Fenomena ini sebenarnya mencerminkan konflik nilai yang mendalam dalam masyarakat Probolinggo. Di satu sisi, sabung ayam adalah bagian dari tradisi masyarakat agraris yang telah berlangsung turun-temurun, sering kali dikaitkan dengan ritual sedekah bumi. Namun di sisi lain, praktik ini telah terdistorsi menjadi bisnis kriminal yang merusak tatanan sosial. Survei di Kraksaan menunjukkan bahwa 65% warga menganggap sabung ayam sebagai "hiburan wajar" dan enggan melaporkannya ke polisi, menunjukkan betapa mengakarnya persepsi ini dalam budaya masyarakat.
Untuk mengatasi masalah ini, diperlukan pendekatan yang komprehensif dan berlapis. Pertama, dari sisi represif, pembentukan satgas khusus gabungan antara TNI, Polri, dan Dinas Sosial menjadi penting untuk memutus jaringan judi terorganisir. Kerja sama dengan Kominfo juga diperlukan untuk memblokir situs dan grup judi online. Kedua, pendekatan preventif harus fokus pada penyediaan alternatif penghidupan, seperti pelatihan peternakan ayam potong modern yang telah sukses di Desa Jabung. Revitalisasi gelanggang olahraga desa juga bisa menjadi sarana untuk mengalihkan minat pemuda pada kegiatan yang lebih positif. Ketiga, pendekatan kultural perlu melibatkan tokoh adat dan agama dalam kampanye anti-judi yang berbasis nilai-nilai lokal.

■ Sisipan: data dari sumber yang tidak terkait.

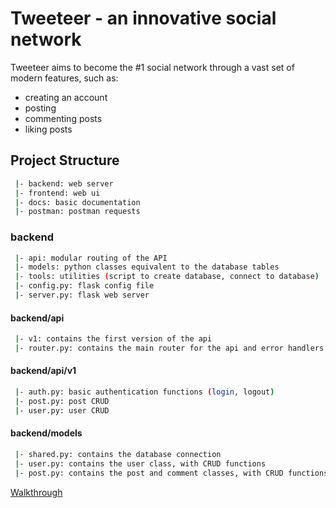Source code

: # Tweeteer - an innovative social network

Tweeteer aims to become the #1 social network through a vast set of modern features, such as:

- creating an account
- posting
- commenting posts
- liking posts

## Project Structure

```sh
 |- backend: web server
 |- frontend: web ui
 |- docs: basic documentation
 |- postman: postman requests
```

### backend

```sh
 |- api: modular routing of the API
 |- models: python classes equivalent to the database tables
 |- tools: utilities (script to create database, connect to database)
 |- config.py: flask config file
 |- server.py: flask web server
```

#### backend/api

```sh
 |- v1: contains the first version of the api
 |- router.py: contains the main router for the api and error handlers.
```

#### backend/api/v1

```sh
 |- auth.py: basic authentication functions (login, logout)
 |- post.py: post CRUD
 |- user.py: user CRUD
```

#### backend/models

```sh
 |- shared.py: contains the database connection
 |- user.py: contains the user class, with CRUD functions
 |- post.py: contains the post and comment classes, with CRUD functions
```

[Walkthrough](https://docs.google.com/presentation/d/1AeGjL2gGYHjohZK8petAJ87p2tiBSyt2Qem_fufOvAM/edit?usp=sharing)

Pada akhirnya, fenomena sabung ayam dan adu merpati di Probolinggo adalah gejala dari masalah yang lebih besar: kemiskinan, kurangnya lapangan kerja, dan lemahnya penegakan hukum. Mereka yang terlibat dalam praktik ini bukanlah penjahat yang harus dihukum semata, melainkan korban dari sistem yang gagal memberikan penghidupan layak. Solusi jangka panjang harus menyentuh akar masalah dengan membuka akses ekonomi yang lebih baik sekaligus memperkuat penegakan hukum secara konsisten.
Perlu juga diperhatikan aspek kesehatan hewan dalam praktik ini. Banyak ayam dan merpati yang menjadi korban kekejaman, dipaksa bertarung hingga terluka parah atau bahkan mati. Organisasi perlindungan hewan setempat mencatat puluhan kasus penyiksaan hewan setiap bulannya terkait kegiatan ini. Ini menunjukkan bahwa masalah ini tidak hanya berdampak pada manusia, tetapi juga pada kesejahteraan hewan. Pemerintah daerah perlu bekerja sama dengan berbagai pihak untuk menciptakan solusi yang berkelanjutan. Program-program pemberdayaan ekonomi harus disertai dengan pendampingan intensif dan akses permodalan yang mudah. Pendidikan masyarakat tentang dampak negatif judi juga perlu ditingkatkan, terutama melalui pendekatan budaya dan agama.